__Your objective__.
Where "Immettere" appears in a line of the entries below, that line should be copied.

Stored data entries:
▼
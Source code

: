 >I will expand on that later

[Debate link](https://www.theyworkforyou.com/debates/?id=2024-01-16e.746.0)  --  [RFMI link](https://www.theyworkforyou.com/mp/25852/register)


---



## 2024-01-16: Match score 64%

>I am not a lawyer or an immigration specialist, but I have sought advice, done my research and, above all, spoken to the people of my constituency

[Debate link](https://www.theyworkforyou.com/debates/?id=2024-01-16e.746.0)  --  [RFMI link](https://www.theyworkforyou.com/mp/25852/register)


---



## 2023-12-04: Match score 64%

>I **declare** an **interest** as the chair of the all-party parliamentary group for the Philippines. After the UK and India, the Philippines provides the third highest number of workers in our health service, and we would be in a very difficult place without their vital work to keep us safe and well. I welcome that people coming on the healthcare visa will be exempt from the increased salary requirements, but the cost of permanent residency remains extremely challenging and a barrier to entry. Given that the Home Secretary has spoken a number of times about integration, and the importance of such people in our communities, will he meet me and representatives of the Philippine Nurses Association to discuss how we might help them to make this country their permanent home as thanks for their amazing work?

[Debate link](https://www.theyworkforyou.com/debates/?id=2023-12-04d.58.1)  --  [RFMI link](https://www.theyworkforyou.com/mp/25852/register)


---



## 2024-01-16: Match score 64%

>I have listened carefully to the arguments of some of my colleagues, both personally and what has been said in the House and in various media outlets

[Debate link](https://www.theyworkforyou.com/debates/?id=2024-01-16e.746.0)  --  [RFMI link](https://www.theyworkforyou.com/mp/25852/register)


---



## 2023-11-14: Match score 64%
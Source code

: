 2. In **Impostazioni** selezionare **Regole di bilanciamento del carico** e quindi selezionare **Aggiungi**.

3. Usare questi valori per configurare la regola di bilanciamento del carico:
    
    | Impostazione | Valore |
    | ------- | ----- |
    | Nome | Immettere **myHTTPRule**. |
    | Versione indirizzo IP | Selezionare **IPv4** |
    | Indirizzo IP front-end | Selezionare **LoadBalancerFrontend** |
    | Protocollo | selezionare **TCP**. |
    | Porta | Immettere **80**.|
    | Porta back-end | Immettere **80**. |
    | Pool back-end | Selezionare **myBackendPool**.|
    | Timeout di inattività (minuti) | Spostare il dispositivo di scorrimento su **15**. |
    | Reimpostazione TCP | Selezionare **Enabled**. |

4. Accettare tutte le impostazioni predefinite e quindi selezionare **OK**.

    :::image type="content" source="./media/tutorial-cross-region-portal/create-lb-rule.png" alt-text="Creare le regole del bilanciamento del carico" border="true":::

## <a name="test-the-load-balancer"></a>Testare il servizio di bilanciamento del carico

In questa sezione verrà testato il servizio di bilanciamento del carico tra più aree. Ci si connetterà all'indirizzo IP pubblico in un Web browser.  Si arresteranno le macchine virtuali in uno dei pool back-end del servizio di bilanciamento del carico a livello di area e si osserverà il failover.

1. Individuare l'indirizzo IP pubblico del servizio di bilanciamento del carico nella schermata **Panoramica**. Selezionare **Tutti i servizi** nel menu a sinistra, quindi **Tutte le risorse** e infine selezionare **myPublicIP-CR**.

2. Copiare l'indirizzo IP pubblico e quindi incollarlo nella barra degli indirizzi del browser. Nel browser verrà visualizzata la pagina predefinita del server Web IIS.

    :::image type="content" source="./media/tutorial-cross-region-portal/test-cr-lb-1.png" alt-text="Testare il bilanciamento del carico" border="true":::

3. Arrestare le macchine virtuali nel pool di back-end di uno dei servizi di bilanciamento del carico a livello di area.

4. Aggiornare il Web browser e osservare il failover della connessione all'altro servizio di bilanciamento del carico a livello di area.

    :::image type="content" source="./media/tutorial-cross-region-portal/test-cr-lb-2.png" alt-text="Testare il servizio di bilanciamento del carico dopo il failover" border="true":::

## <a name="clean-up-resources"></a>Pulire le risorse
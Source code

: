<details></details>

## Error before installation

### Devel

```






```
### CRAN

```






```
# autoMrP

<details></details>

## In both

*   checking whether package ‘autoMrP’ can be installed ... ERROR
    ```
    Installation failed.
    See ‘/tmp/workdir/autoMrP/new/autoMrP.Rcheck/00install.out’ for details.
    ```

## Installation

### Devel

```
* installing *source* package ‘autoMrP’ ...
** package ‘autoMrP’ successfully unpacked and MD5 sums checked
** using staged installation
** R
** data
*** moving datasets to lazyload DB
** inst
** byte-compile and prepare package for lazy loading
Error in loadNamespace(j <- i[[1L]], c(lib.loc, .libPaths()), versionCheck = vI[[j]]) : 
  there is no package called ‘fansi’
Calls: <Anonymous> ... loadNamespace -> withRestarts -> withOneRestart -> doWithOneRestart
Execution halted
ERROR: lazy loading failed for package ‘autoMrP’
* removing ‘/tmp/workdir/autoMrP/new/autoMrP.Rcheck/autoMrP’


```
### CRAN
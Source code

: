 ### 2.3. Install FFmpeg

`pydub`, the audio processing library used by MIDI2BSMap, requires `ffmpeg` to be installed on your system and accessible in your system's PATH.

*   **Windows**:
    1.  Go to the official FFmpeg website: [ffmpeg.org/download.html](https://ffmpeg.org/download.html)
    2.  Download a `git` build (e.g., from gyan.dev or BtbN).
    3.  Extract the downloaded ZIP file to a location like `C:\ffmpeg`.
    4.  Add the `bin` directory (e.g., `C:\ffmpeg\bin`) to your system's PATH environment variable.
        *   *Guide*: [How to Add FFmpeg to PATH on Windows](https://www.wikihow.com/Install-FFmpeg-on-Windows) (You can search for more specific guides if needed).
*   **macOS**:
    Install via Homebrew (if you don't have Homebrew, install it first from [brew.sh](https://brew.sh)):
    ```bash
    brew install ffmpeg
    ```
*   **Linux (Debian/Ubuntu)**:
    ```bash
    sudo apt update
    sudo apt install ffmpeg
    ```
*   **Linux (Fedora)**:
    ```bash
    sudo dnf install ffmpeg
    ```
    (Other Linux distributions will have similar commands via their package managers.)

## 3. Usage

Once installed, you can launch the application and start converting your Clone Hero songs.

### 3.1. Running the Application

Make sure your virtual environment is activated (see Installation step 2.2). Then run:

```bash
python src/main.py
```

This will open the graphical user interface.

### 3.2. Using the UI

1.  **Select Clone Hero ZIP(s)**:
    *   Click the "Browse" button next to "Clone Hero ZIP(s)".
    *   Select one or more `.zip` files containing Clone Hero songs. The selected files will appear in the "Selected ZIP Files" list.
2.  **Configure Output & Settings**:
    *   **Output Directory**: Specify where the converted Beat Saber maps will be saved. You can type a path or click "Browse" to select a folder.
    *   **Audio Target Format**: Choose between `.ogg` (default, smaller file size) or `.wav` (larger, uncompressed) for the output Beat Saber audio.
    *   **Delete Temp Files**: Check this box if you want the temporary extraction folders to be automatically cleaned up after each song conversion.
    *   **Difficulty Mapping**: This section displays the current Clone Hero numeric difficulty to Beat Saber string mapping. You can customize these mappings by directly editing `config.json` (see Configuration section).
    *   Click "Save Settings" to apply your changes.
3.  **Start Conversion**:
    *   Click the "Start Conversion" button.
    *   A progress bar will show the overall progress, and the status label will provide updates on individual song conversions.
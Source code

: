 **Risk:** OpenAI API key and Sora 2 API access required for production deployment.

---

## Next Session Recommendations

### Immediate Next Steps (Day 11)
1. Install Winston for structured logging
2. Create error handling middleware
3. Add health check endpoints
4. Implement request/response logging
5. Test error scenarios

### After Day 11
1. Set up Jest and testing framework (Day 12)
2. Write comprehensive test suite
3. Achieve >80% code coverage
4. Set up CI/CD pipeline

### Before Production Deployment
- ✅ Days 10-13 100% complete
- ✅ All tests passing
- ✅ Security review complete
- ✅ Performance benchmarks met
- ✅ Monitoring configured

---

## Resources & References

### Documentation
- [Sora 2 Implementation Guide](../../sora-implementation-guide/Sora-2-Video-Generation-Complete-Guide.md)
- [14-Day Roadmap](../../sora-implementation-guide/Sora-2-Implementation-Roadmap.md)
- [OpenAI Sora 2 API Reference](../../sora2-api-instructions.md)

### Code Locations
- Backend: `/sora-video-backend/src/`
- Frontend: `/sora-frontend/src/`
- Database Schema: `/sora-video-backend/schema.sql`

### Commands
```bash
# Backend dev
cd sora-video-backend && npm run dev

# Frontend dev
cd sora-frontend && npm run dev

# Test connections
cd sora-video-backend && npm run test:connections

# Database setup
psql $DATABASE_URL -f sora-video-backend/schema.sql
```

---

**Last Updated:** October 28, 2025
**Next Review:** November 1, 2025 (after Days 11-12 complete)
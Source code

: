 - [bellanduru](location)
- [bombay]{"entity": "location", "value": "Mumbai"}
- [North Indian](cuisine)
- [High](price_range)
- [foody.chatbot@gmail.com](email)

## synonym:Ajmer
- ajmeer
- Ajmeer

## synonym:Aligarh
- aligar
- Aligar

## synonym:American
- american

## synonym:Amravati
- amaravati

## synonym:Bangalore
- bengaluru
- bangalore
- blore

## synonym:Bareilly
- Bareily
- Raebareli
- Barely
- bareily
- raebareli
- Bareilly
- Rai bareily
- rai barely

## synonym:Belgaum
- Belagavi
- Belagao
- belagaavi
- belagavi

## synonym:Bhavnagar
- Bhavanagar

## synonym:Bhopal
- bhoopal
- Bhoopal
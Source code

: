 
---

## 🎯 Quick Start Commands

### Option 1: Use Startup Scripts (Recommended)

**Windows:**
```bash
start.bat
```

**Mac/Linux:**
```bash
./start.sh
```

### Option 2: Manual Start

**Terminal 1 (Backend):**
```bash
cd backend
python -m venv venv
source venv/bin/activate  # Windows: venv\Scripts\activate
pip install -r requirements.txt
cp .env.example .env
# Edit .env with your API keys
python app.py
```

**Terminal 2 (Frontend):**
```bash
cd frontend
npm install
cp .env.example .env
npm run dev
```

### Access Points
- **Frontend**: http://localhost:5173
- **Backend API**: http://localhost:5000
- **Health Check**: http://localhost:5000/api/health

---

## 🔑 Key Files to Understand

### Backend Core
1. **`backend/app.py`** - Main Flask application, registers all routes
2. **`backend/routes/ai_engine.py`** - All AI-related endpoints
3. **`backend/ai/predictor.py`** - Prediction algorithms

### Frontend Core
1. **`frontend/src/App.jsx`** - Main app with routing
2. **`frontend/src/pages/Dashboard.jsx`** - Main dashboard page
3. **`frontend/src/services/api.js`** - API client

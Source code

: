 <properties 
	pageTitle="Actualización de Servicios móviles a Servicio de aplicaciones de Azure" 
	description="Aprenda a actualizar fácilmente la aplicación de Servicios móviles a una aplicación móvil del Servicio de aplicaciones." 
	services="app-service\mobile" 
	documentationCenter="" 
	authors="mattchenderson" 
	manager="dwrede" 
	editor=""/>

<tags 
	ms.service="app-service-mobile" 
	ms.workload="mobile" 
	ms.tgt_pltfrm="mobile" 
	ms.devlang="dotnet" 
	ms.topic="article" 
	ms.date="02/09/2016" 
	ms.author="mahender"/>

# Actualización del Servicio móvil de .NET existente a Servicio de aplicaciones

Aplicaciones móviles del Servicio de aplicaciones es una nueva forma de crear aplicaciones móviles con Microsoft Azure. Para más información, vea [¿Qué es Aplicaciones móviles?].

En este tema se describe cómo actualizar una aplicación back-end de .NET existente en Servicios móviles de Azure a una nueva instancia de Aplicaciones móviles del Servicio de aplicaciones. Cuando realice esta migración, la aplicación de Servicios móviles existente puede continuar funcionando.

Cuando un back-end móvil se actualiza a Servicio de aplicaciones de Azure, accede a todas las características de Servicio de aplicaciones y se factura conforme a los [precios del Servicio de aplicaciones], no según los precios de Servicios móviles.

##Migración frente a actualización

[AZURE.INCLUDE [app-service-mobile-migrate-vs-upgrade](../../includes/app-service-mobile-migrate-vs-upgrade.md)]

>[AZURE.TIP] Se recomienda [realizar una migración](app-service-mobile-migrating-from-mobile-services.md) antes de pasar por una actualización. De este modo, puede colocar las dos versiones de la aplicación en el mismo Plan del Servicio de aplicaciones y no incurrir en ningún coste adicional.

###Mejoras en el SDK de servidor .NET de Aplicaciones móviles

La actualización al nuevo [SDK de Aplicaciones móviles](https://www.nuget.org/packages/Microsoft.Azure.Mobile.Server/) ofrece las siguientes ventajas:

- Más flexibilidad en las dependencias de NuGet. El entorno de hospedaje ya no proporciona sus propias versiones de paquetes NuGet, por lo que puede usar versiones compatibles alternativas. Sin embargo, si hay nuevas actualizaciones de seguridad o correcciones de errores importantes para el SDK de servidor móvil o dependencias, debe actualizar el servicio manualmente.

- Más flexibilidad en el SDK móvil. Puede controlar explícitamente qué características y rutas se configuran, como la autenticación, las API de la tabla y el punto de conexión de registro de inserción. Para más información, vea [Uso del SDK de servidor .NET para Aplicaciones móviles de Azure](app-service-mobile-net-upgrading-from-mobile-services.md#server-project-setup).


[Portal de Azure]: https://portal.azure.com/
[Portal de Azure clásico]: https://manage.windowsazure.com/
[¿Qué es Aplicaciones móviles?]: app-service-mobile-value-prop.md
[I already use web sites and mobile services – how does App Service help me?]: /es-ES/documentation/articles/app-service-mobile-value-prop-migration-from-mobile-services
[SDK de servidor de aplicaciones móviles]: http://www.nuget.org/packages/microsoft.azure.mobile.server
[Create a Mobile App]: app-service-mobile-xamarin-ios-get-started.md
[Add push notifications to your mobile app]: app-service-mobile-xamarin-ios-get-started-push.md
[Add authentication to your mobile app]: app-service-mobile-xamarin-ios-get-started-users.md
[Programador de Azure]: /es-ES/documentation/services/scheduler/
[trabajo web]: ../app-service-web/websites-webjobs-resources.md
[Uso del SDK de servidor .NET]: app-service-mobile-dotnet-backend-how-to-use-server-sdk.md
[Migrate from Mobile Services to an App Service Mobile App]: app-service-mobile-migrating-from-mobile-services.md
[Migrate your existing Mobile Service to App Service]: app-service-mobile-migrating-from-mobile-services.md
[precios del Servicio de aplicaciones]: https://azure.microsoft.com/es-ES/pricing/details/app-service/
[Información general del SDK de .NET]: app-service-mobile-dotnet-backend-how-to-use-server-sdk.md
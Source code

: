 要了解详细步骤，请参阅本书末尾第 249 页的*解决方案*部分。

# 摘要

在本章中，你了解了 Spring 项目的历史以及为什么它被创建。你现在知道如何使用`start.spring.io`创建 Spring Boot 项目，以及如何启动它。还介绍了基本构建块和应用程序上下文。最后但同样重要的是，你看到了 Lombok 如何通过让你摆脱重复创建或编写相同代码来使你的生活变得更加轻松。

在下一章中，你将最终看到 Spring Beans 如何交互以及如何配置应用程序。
▲
__Answer box__.
    | Nome | Immettere **myHTTPRule**. |
    | Porta | Immettere **80**.|
    | Porta back-end | Immettere **80**. |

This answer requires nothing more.